The answers to these questions aren’t as obvious as they might appear at first glance. You can’t assume that anything is included. My husband and I have been responsible for every aspect of the above questions for the Babalon Rising Pan-Thelemic Festival at both of the venues where it has been held. Midian (the festival and event venue where we are on the Board)  has a certain level of staff that CAN be available, but they can also “bugger off” if a festival doesn’t need them. Chrysalis Moon, for example, came to Midian with all their own staff — from gate to maintenance to security to first aid and beyond. We had our own people in the kitchen (because that’s how we run it), some of our fire-tenders stepped in to cover Midian’s basic requirements for fire safety, and we had a couple of Midian directors onsite to be a resource for the festival organizers. Other facilities may handle things differently, and (frustratingly) very little is “standard” in this industry.

Content-Focused Questions

Okay, these questions also dig into some logistical considerations, but they are all related to the “meat and potatoes” of your event (and who’s doing the cooking — and where — and how).

34.    How many and what sort of performances and workshops do you want?

35.   Are you working around a theme or concept?

36.   Is there a flow or feel you want?

37.   Who is communicating that line-up, flow, and culture/atmosphere to the presenters and performers?

38.   Who is communicating those things to the attendees?

39.   Are you providing a printed copy of the schedule?

40.   Are you providing a mobile version of the schedule?

41.   What about maps of the facility highlighting various event locations?

42.   Do any of the presenters or performers require payment?

43.   Do they need you to provide lodging, food, and travel?

44.   Do they have special needs based on their health?

45.   What set-up time, assistance, and equipment do they all need?

46.   Will they have a point of contact once they’re at the event?

47.   Do you have someone who can fill in if someone doesn’t show? (Someone ALWAYS bails at the last minute. Life happens.)

48.   If children are attending, do you have activities for them?

49.   Are you providing supervision for the kids, or are their parents solely responsible for their entertainment and safety?

50.   How do you intend to handle children and adults who break the rules of the facility or event?

Getting Feedback

Most start-up events don’t have great methods of receiving feedback from all the stake-holders, but feedback is critical if you intend to hold your event on a recurring basis. It’s better to consider it from the beginning, working it into the fabric of the event, rather than tacking it on as an afterthought days or weeks after everyone has gone home. 

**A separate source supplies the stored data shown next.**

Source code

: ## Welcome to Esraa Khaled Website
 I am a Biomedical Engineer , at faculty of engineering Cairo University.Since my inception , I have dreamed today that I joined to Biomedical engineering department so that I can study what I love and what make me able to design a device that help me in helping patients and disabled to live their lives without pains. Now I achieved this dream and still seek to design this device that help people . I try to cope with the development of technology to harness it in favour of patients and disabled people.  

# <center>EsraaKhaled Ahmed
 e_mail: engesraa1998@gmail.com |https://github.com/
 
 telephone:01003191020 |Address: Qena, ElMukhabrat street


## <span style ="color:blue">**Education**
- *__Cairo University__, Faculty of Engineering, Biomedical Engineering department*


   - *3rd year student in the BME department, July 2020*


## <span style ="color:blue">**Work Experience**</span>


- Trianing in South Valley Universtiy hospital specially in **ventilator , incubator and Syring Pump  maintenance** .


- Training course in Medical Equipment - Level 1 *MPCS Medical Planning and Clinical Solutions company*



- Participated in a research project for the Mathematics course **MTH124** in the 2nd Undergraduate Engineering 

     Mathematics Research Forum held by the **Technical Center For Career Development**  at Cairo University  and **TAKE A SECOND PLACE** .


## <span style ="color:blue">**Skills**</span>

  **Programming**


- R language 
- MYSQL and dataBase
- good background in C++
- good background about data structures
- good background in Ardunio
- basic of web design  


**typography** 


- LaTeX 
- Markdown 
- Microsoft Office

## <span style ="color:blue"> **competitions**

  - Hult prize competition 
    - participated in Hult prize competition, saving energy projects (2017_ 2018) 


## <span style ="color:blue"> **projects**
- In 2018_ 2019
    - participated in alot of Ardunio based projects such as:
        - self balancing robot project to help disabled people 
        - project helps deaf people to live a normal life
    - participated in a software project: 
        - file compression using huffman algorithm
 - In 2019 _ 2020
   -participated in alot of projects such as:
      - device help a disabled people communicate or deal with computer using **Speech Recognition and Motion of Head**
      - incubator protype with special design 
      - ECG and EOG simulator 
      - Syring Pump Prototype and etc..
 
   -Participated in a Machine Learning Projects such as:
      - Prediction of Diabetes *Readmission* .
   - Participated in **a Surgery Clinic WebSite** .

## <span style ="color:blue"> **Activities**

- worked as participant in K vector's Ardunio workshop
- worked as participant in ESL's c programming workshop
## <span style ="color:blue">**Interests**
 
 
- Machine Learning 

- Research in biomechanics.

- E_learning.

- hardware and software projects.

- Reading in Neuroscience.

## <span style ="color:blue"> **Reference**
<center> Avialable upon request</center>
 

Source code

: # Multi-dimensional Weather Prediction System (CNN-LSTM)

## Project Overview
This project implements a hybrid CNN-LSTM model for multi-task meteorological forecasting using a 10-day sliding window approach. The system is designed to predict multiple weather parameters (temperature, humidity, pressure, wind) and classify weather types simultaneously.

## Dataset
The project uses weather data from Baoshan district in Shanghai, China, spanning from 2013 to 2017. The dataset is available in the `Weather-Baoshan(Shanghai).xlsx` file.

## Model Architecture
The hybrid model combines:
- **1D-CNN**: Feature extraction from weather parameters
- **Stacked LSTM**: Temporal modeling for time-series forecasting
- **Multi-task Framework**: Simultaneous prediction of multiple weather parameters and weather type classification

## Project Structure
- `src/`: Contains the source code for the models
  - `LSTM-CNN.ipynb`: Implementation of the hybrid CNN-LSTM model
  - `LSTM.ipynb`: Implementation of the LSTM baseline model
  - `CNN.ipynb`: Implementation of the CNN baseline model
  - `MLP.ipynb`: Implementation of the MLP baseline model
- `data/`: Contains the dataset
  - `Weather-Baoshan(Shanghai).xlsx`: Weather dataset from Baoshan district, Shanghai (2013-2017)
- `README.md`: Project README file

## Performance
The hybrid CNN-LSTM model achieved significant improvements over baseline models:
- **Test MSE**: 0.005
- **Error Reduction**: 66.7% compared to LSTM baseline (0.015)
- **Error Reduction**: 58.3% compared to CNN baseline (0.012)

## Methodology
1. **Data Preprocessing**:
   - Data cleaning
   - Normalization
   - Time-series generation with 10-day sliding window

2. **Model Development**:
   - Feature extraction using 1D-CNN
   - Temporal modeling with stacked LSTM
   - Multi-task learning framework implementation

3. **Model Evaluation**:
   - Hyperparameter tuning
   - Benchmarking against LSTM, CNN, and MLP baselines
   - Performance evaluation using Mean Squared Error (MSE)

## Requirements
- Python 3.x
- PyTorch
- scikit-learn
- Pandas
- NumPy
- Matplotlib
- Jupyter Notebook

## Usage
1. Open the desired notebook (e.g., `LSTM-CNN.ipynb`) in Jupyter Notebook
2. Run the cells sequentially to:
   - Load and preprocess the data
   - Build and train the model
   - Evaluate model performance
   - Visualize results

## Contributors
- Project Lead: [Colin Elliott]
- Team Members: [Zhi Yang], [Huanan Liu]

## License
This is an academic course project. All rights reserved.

51.   What can the performers and presenters help you improve?

52.   What did the attendees love and hate in terms of facilities, content, etc?

53.   What did your staff notice working well or working poorly?

54.   What blind-sided you?

55.   What criteria are you using to determine that you were successful?

Most small, first time events consider themselves a rousing success if they just stay in the black in the ledger (and nobody got hurt) — and that is valid. Some folks care more about a particular aspect of the experience. Figure out a way to measure what matters to you.

And more …

Honestly, this list could include dozens of more questions (related to event insurance, security and safety considerations, emotional and psychological well-being of attendees and staff, mitigating drama and gossip within your event community, and on and on.) We’re going to dive deep into ALL the different aspects of event planning as the series progresses.